Response to reviewer 2.

We would like to thank the reviewer for the productive comments. Here, are the corrections to the manuscript highlighted with a yellow color.

• I suggest authors to modify the title of the manuscript as the main focus are polyQ diseases and not oxidative stress and neuroinflammation.

The title has been modified in order to stress the connection between oxidative stress and pathogenesis of polyQ diseases

• chapter 2. oxidative stress is a general chapter.

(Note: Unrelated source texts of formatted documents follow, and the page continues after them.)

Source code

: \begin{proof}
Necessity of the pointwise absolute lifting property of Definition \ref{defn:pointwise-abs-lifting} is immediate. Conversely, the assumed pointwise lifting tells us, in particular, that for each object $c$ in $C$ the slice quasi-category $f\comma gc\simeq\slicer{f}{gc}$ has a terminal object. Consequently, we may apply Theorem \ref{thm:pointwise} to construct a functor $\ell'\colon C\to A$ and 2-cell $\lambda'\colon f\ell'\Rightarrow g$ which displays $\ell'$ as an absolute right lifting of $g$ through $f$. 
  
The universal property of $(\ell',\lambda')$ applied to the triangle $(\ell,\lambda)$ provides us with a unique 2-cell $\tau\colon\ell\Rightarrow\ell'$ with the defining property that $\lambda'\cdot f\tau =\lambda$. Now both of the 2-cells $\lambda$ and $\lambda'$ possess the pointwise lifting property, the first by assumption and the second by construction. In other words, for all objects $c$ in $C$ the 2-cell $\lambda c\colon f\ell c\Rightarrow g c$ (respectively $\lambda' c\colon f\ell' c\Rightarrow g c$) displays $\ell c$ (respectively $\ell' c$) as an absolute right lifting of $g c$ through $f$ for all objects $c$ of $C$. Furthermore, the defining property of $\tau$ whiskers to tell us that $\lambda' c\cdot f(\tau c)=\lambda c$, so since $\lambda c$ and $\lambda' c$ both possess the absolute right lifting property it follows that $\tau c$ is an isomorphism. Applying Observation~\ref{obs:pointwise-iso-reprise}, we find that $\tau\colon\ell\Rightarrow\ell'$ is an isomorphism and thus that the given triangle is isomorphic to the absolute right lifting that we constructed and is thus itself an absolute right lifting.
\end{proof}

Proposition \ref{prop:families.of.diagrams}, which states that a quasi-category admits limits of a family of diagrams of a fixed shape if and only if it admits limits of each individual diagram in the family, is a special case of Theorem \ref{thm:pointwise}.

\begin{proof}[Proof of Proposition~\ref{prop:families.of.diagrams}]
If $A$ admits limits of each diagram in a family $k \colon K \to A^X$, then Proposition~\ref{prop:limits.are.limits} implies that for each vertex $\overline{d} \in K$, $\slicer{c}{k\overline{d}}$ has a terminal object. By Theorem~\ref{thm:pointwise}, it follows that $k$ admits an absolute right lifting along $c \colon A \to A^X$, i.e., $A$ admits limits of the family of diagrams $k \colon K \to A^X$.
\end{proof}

Thus, I suggest authors to include also some evidence in patients affected by Alzheimer's disease and Parkinson's disease not to mislead the reader since it is a shared common feature of neurodegeneration. (Mech Ageing Dev. 2020 Dec;192:111385. doi: 10.1016/j.mad.2020.111385; Aging Cell. 2019 Dec;18(6):e13031. doi: 10.1111/acel.13031. )

A relevant section has been added in Lines 141-149.

• it is not clear why authors decided to dedicate a chapter to MS (chapter 6: "The interplay between neurodegeneration and neuroinflammation; the case of MS") this could be a subchapter of chapter 5 "Neuroinflammation in polyQ diseases".

Section 6 has been shortened and merged with Section 5 describing the interconnection between oxidative stress and neurodegeneration using as an example the neuroinflammatory disease MS

• neuroinflammation should be better described. This description is too simplistic to describe a delicate and finely orchestrate process (Yang QQ, Zhou JW. Neuroinflammation in the central nervous system: Symphony of glial cells. Glia. 2019 Jun;67(6):1017-1035. doi: 10.1002/glia.23571. Epub 2018 Dec 11. PMID: 30548343)

A relevant section better describing neuroinflammation has been added in Lines 539-552

• Also title of chapter 6 should be revised.

The title of the new Section 5 has been modified

• english revision should be performed throughout the entire manuscript.

Spell check has been performed. If the reviewers think that the manuscript needs further refinement, the final version of the manuscript will be edited accordingly.

Round 2

Reviewer 1 Report

The authors have responded to all my comments and revised their manuscript to my satisfaction. Thus, their considerably improved work can be accepted in the present form.